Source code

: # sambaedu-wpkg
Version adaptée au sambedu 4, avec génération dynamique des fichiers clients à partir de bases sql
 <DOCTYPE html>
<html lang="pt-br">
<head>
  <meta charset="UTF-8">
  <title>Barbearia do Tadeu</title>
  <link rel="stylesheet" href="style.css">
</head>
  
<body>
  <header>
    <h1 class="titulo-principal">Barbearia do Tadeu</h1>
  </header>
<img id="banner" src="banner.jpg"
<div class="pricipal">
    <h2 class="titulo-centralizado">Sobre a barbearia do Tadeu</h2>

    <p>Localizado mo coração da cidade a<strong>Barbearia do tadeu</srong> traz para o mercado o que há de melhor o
---
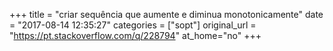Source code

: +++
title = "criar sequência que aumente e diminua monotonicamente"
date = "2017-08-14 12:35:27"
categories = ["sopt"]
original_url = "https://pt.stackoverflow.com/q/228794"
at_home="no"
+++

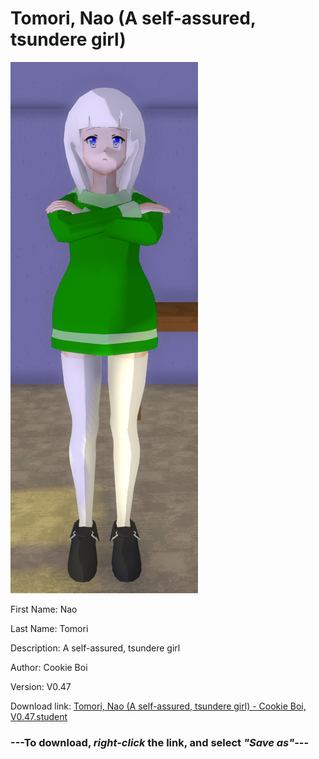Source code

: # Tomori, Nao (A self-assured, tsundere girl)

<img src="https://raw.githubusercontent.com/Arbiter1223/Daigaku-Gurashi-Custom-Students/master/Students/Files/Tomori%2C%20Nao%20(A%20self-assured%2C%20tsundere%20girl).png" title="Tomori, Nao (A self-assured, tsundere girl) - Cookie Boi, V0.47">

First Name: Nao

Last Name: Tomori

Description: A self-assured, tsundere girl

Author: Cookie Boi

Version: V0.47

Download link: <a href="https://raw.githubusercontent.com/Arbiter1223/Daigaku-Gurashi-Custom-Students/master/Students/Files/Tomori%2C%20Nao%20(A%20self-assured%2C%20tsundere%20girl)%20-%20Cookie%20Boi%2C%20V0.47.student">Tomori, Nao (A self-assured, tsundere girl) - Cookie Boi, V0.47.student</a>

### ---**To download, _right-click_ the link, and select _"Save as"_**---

_Your objective_
Scan the lines above for "<DOCTYPE html>" and for "barbearia do Tadeu</h2>". Repeat exactly the line holding each of them and every line in between.

_Answer box_
 <DOCTYPE html>
<html lang="pt-br">
<head>
  <meta charset="UTF-8">
  <title>Barbearia do Tadeu</title>
  <link rel="stylesheet" href="style.css">
</head>
  
<body>
  <header>
    <h1 class="titulo-principal">Barbearia do Tadeu</h1>
  </header>
<img id="banner" src="banner.jpg"
<div class="pricipal">
    <h2 class="titulo-centralizado">Sobre a barbearia do Tadeu</h2>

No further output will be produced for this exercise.